Using the data below, output the first line and every line after it up to and including the line containing "flexibility makes repository", exactly as written and with nothing added.

(Stored data)
[Start of Attachment]

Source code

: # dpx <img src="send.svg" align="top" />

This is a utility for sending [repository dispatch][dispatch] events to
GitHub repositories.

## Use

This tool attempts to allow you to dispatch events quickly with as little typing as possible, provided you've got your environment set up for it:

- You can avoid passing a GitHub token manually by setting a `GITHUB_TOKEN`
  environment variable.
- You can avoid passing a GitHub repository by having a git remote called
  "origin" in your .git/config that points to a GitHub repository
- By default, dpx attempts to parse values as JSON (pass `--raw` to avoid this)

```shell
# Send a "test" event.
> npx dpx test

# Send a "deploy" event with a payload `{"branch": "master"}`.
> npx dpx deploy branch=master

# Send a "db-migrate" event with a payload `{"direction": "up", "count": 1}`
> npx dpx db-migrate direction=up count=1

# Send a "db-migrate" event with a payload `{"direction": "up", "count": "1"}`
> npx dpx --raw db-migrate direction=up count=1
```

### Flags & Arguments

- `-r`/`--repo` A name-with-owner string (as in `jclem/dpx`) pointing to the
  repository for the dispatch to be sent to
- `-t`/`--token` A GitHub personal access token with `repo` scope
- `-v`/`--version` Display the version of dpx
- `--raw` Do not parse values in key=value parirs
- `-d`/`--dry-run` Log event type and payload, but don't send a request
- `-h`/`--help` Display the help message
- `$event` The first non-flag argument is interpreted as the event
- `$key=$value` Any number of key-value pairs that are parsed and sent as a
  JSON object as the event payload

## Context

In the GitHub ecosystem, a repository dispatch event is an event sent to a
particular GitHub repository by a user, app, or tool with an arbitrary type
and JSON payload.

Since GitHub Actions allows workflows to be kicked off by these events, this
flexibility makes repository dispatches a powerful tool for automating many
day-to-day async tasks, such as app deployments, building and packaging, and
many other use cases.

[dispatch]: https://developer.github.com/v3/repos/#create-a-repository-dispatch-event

[End of Attachment]

### Written reply
Source code

: # dpx <img src="send.svg" align="top" />

This is a utility for sending [repository dispatch][dispatch] events to
GitHub repositories.

## Use

This tool attempts to allow you to dispatch events quickly with as little typing as possible, provided you've got your environment set up for it:

- You can avoid passing a GitHub token manually by setting a `GITHUB_TOKEN`
  environment variable.
- You can avoid passing a GitHub repository by having a git remote called
  "origin" in your .git/config that points to a GitHub repository
- By default, dpx attempts to parse values as JSON (pass `--raw` to avoid this)

```shell
# Send a "test" event.
> npx dpx test

# Send a "deploy" event with a payload `{"branch": "master"}`.
> npx dpx deploy branch=master

# Send a "db-migrate" event with a payload `{"direction": "up", "count": 1}`
> npx dpx db-migrate direction=up count=1

# Send a "db-migrate" event with a payload `{"direction": "up", "count": "1"}`
> npx dpx --raw db-migrate direction=up count=1
```

### Flags & Arguments

- `-r`/`--repo` A name-with-owner string (as in `jclem/dpx`) pointing to the
  repository for the dispatch to be sent to
- `-t`/`--token` A GitHub personal access token with `repo` scope
- `-v`/`--version` Display the version of dpx
- `--raw` Do not parse values in key=value parirs
- `-d`/`--dry-run` Log event type and payload, but don't send a request
- `-h`/`--help` Display the help message
- `$event` The first non-flag argument is interpreted as the event
- `$key=$value` Any number of key-value pairs that are parsed and sent as a
  JSON object as the event payload

## Context

In the GitHub ecosystem, a repository dispatch event is an event sent to a
particular GitHub repository by a user, app, or tool with an arbitrary type
and JSON payload.

Since GitHub Actions allows workflows to be kicked off by these events, this
flexibility makes repository dispatches a powerful tool for automating many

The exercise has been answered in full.